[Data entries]
- Opening Delimiter -
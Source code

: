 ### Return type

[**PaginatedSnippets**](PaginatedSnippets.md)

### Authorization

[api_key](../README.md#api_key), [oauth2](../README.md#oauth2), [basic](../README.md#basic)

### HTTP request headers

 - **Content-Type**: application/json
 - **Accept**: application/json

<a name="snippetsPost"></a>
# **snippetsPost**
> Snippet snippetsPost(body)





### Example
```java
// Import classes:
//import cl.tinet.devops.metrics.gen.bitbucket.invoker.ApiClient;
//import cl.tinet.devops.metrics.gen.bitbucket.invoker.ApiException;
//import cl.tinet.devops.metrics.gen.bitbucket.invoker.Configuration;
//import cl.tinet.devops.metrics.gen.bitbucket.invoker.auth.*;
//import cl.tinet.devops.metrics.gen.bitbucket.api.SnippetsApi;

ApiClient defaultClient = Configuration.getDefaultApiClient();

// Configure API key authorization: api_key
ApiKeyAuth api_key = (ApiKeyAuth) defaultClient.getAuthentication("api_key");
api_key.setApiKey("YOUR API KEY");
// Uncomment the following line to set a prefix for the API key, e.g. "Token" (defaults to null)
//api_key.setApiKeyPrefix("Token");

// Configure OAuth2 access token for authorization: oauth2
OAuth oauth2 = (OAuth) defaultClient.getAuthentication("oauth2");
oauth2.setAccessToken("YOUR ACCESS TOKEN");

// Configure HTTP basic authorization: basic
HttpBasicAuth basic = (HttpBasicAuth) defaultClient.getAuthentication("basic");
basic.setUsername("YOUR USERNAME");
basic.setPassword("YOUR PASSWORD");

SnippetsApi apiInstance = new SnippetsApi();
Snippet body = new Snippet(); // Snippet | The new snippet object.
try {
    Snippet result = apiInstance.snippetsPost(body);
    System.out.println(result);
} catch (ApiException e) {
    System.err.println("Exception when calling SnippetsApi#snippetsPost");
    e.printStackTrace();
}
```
- Closing Delimiter -
List all lines above in which the string "application" appears.

 - **Content-Type**: application/json
 - **Accept**: application/json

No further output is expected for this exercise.